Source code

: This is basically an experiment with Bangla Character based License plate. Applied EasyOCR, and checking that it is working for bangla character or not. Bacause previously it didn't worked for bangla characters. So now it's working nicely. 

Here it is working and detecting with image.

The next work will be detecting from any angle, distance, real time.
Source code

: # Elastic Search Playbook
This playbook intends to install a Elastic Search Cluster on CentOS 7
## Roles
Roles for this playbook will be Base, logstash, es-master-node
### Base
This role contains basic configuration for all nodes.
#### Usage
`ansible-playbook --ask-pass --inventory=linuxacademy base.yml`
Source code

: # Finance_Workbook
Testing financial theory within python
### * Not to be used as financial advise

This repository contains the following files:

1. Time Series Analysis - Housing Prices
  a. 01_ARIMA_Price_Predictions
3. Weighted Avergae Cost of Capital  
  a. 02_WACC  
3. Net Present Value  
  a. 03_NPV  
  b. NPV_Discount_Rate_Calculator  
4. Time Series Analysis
☆ ☆ ☆
● WHAT TO WORK ON
Reproduce the entries exactly, each one as given.

● COMPLETED TASK
Source code

: This is basically an experiment with Bangla Character based License plate. Applied EasyOCR, and checking that it is working for bangla character or not. Bacause previously it didn't worked for bangla characters. So now it's working nicely. 

Here it is working and detecting with image.

The next work will be detecting from any angle, distance, real time.
Source code

: # Elastic Search Playbook
This playbook intends to install a Elastic Search Cluster on CentOS 7
## Roles
Roles for this playbook will be Base, logstash, es-master-node
### Base
This role contains basic configuration for all nodes.
#### Usage
`ansible-playbook --ask-pass --inventory=linuxacademy base.yml`
Source code

: # Finance_Workbook
Testing financial theory within python
### * Not to be used as financial advise

This repository contains the following files:

1. Time Series Analysis - Housing Prices
  a. 01_ARIMA_Price_Predictions
3. Weighted Avergae Cost of Capital  
  a. 02_WACC  
3. Net Present Value  
  a. 03_NPV  
  b. NPV_Discount_Rate_Calculator  
4. Time Series Analysis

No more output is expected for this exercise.